(Fred Weinberg/The Penny Press) – There’s been a lot of talk about homosexuality recently.
Oh, they don’t call it that anymore. The politically correct term is “gay”. But what they mean is homosexual.
And it seems that the President—perhaps legitimately, perhaps cynically; it is, after all, an election year—has decided that it’s OK to allow homosexual couples the state’s imprimatur to marry.
I have an overarching question.
Why is it that I have to know about your private sexual activity?
Why should I care?
Isn’t sex something which happens in private? Between two consenting adults?
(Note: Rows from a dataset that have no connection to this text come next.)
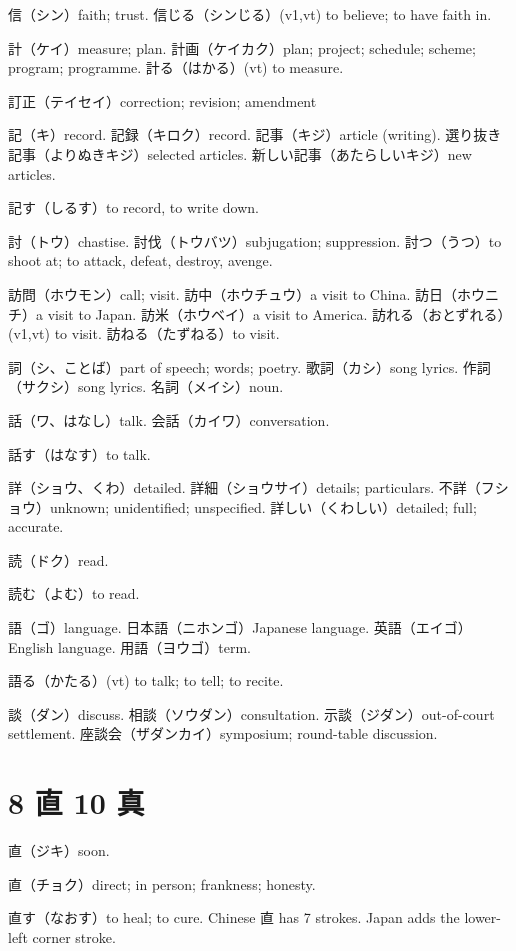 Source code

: 信（シン）faith; trust.
信じる（シンじる）(v1,vt) to believe; to have faith in.

計（ケイ）measure; plan.
計画（ケイカク）plan; project; schedule; scheme; program; programme.
計る（はかる）(vt) to measure.

訂正（テイセイ）correction; revision; amendment

記（キ）record.
記録（キロク）record.
記事（キジ）article (writing).
選り抜き記事（よりぬきキジ）selected articles.
新しい記事（あたらしいキジ）new articles.

記す（しるす）to record, to write down.

討（トウ）chastise.
討伐（トウバツ）subjugation; suppression.
討つ（うつ）to shoot at; to attack, defeat, destroy, avenge.

訪問（ホウモン）call; visit.
訪中（ホウチュウ）a visit to China.
訪日（ホウニチ）a visit to Japan.
訪米（ホウベイ）a visit to America.
訪れる（おとずれる）(v1,vt) to visit.
訪ねる（たずねる）to visit.

詞（シ、ことば）part of speech; words; poetry.
歌詞（カシ）song lyrics.
作詞（サクシ）song lyrics.
名詞（メイシ）noun.

話（ワ、はなし）talk.
会話（カイワ）conversation.

話す（はなす）to talk.

詳（ショウ、くわ）detailed.
詳細（ショウサイ）details; particulars.
不詳（フショウ）unknown; unidentified; unspecified.
詳しい（くわしい）detailed; full; accurate.

読（ドク）read.

読む（よむ）to read.

語（ゴ）language.
日本語（ニホンゴ）Japanese language.
英語（エイゴ）English language.
用語（ヨウゴ）term.

語る（かたる）(vt) to talk; to tell; to recite.

談（ダン）discuss.
相談（ソウダン）consultation.
示談（ジダン）out-of-court settlement.
座談会（ザダンカイ）symposium; round-table discussion.

\section{8 直 10 真}

直（ジキ）soon.

直（チョク）direct; in person; frankness; honesty.

直す（なおす）to heal; to cure.
Chinese 直 has 7 strokes.
Japan adds the lower-left corner stroke.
Not only do I not care about Perez Hilton’s sex life, I don’t care about Paris Hilton’s sex life, either. If both of them wish to make asses of themselves on TV, that’s OK, because I can turn off the TV. I also don’t have to go to the public venues where they hang out.
But why is it that I have to have personal knowledge of their various sexual preferences?
I’m not suggesting that a homosexual couple should not have the same rights that a heterosexual couple has. Not in the least.
But those rights are, essentially, contractual rights, and any good attorney can draft a partnership agreement to make sure those rights are protected. And if a homosexual couple wants to make sure they have those rights, then I’m happy to oblige them.
The problem, however, when you want to add in the state’s imprimatur is the slippery slope. While homosexuals are definitely a minority, to equate the way people choose to have sex with each other with your religion or your skin color or your ethnicity is, at best, a stretch. If that’s the case, what other activity should similarly be protected?
Man-Boy love? Bestiality? How about human sacrifice?
Ridiculous? Maybe. But, clearly, society has to draw the line somewhere.
The line, right now, is that what you do in your bedroom behind closed doors is largely your business. If you don’t go out of your way to make it my business, then I really don’t have any reason to care much what it is you do.
But, when I have to know, then you are, essentially, asking me to approve what you it is you are doing. And, as my late father used to occasionally tell me, never ask a question you don’t really want to hear the answer to.
And in this case, you’re not even asking politely.
You are telling me something I don’t care about and don’t really want to know about and telling me that it is necessary for me to approve of what it is you are doing.
That’s a lot like a little old lady at a casino blowing smoke in my face and telling me it’s her “right” to smoke.
Now I want to separate the issue of homosexual marriage from other, related issues.
Should homosexual couples be able to adopt children?
Not my first choice, but there are so many children in need of a loving household that if it’s available in the form of a homosexual couple, I’m OK with that.
Should homosexual couples be allowed in the military?
Sure. Under the same rules as heterosexual couples.
Should homosexual couples be able to have all the civil rights a heterosexual couple has?
As I said above, those are contractual rights and easy for an attorney to establish and I’m all in favor of any two people who want to enter into such a partnership.
But marriage? Sorry, I choose not to be involved.